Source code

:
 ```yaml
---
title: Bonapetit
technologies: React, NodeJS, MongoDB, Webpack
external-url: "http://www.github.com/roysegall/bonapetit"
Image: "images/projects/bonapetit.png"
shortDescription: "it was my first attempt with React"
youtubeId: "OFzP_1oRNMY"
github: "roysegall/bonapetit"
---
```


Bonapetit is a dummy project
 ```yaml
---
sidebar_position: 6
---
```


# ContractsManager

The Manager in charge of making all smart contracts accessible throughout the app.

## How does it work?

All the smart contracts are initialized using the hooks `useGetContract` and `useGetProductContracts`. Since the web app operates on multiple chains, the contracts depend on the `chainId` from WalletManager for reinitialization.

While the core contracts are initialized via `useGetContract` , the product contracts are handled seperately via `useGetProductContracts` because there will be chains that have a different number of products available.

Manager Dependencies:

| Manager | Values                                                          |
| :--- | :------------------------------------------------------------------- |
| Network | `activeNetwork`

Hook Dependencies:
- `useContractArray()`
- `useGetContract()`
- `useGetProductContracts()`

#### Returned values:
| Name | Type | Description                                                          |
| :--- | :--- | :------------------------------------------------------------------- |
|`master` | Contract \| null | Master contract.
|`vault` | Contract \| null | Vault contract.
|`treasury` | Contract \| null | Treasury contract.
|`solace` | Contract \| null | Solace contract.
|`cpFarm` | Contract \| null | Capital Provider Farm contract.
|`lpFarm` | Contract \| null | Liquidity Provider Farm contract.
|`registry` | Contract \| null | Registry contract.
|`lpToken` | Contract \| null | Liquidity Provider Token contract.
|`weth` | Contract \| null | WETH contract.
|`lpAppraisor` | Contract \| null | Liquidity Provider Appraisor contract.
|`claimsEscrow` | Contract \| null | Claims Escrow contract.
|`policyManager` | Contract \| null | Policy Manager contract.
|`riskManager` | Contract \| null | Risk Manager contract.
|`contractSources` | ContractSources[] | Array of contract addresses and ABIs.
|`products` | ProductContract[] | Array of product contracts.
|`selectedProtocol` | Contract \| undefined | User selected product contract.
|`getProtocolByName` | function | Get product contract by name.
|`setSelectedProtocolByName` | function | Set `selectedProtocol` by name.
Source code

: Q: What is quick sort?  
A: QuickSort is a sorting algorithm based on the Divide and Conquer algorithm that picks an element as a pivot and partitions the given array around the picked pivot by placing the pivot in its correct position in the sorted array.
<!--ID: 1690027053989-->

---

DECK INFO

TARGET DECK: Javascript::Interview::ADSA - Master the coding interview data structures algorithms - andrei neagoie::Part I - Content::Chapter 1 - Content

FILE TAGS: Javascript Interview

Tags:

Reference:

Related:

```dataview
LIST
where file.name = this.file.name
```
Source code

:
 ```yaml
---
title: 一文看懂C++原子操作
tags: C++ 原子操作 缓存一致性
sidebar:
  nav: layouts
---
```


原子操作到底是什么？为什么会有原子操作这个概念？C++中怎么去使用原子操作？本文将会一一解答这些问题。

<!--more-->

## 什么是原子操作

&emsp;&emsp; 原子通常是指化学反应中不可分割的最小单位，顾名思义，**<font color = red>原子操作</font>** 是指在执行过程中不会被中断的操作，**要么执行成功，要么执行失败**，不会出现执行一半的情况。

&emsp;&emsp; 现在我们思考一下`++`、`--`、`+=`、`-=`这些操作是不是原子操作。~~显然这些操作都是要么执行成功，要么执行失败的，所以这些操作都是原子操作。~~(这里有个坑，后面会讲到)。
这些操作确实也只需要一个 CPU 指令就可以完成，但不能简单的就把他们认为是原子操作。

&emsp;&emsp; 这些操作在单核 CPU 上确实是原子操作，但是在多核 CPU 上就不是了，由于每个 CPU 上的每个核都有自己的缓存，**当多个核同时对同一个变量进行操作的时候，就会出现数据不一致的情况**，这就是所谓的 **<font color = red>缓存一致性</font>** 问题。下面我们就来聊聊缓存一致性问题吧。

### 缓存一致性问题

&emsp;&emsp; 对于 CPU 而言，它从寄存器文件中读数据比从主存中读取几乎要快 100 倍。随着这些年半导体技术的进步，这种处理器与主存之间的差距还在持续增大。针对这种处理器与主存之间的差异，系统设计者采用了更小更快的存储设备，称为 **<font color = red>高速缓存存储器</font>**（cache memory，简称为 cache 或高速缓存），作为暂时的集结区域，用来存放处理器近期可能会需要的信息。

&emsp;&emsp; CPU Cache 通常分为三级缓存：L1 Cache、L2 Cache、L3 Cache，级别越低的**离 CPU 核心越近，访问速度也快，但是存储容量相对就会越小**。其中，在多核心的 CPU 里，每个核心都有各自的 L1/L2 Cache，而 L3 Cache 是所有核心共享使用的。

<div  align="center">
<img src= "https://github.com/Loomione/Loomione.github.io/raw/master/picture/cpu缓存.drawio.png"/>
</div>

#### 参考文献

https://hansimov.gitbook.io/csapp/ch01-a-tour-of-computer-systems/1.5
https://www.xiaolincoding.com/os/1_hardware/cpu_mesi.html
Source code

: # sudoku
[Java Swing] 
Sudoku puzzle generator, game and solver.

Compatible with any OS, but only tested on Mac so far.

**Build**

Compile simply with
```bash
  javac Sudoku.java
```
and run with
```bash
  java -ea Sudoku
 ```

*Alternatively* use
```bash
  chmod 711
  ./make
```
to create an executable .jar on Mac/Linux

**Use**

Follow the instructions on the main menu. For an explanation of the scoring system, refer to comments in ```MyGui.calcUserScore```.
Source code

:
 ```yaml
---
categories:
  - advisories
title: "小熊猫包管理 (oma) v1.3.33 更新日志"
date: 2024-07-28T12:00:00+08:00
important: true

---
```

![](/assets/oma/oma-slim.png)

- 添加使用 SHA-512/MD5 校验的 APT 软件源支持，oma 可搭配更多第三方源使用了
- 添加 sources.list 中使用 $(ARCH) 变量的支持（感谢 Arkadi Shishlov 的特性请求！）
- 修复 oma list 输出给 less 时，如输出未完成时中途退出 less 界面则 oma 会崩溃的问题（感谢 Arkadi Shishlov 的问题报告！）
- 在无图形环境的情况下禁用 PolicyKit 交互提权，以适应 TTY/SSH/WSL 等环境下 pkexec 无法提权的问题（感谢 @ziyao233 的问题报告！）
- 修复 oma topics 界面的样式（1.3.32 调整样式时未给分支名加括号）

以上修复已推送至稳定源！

_TASK TO CARRY OUT_: The response should be an exact copy of the lines from the one with "Follow the instructions" through the end of the data, with no other text.

_RESPONSE AREA_:
Follow the instructions on the main menu. For an explanation of the scoring system, refer to comments in ```MyGui.calcUserScore```.
Source code

:
 ```yaml
---
categories:
  - advisories
title: "小熊猫包管理 (oma) v1.3.33 更新日志"
date: 2024-07-28T12:00:00+08:00
important: true

---
```

![](/assets/oma/oma-slim.png)

- 添加使用 SHA-512/MD5 校验的 APT 软件源支持，oma 可搭配更多第三方源使用了
- 添加 sources.list 中使用 $(ARCH) 变量的支持（感谢 Arkadi Shishlov 的特性请求！）
- 修复 oma list 输出给 less 时，如输出未完成时中途退出 less 界面则 oma 会崩溃的问题（感谢 Arkadi Shishlov 的问题报告！）
- 在无图形环境的情况下禁用 PolicyKit 交互提权，以适应 TTY/SSH/WSL 等环境下 pkexec 无法提权的问题（感谢 @ziyao233 的问题报告！）
- 修复 oma topics 界面的样式（1.3.32 调整样式时未给分支名加括号）

以上修复已推送至稳定源！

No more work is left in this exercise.